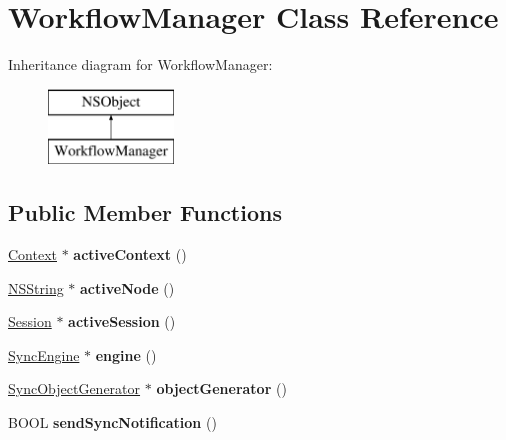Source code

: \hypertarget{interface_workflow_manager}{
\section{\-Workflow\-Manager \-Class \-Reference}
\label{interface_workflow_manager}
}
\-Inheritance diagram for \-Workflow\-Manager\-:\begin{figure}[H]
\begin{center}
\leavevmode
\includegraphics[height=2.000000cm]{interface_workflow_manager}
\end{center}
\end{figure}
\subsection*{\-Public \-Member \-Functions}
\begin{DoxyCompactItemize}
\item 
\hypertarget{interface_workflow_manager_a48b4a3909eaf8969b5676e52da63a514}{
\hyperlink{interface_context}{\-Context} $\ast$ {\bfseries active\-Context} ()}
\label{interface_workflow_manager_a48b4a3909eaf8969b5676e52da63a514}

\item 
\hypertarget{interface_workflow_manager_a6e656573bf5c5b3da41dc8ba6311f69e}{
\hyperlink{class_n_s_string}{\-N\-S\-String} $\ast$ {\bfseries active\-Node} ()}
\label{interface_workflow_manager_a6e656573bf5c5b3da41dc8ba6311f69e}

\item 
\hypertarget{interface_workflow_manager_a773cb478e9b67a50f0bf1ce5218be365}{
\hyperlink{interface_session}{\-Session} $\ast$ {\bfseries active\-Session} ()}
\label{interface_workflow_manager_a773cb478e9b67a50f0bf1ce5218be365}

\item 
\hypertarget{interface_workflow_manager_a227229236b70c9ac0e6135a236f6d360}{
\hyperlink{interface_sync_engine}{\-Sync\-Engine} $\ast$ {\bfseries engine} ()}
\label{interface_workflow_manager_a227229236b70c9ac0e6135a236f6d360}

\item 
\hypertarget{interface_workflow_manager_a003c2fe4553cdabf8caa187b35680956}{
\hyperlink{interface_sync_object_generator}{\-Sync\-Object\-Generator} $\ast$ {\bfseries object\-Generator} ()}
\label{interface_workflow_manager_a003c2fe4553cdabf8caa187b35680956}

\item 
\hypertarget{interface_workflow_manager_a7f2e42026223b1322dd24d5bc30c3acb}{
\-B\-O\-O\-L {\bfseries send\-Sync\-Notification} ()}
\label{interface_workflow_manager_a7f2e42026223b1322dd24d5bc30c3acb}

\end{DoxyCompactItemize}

-=-=-

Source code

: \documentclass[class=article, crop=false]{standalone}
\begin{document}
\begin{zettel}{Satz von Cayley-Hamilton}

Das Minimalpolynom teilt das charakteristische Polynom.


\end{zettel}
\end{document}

-=-=-

TO DO:
The answer is a number alone: how many lines of the data contain the string "zettel"?

SOLUTION TO THIS EXERCISE:
2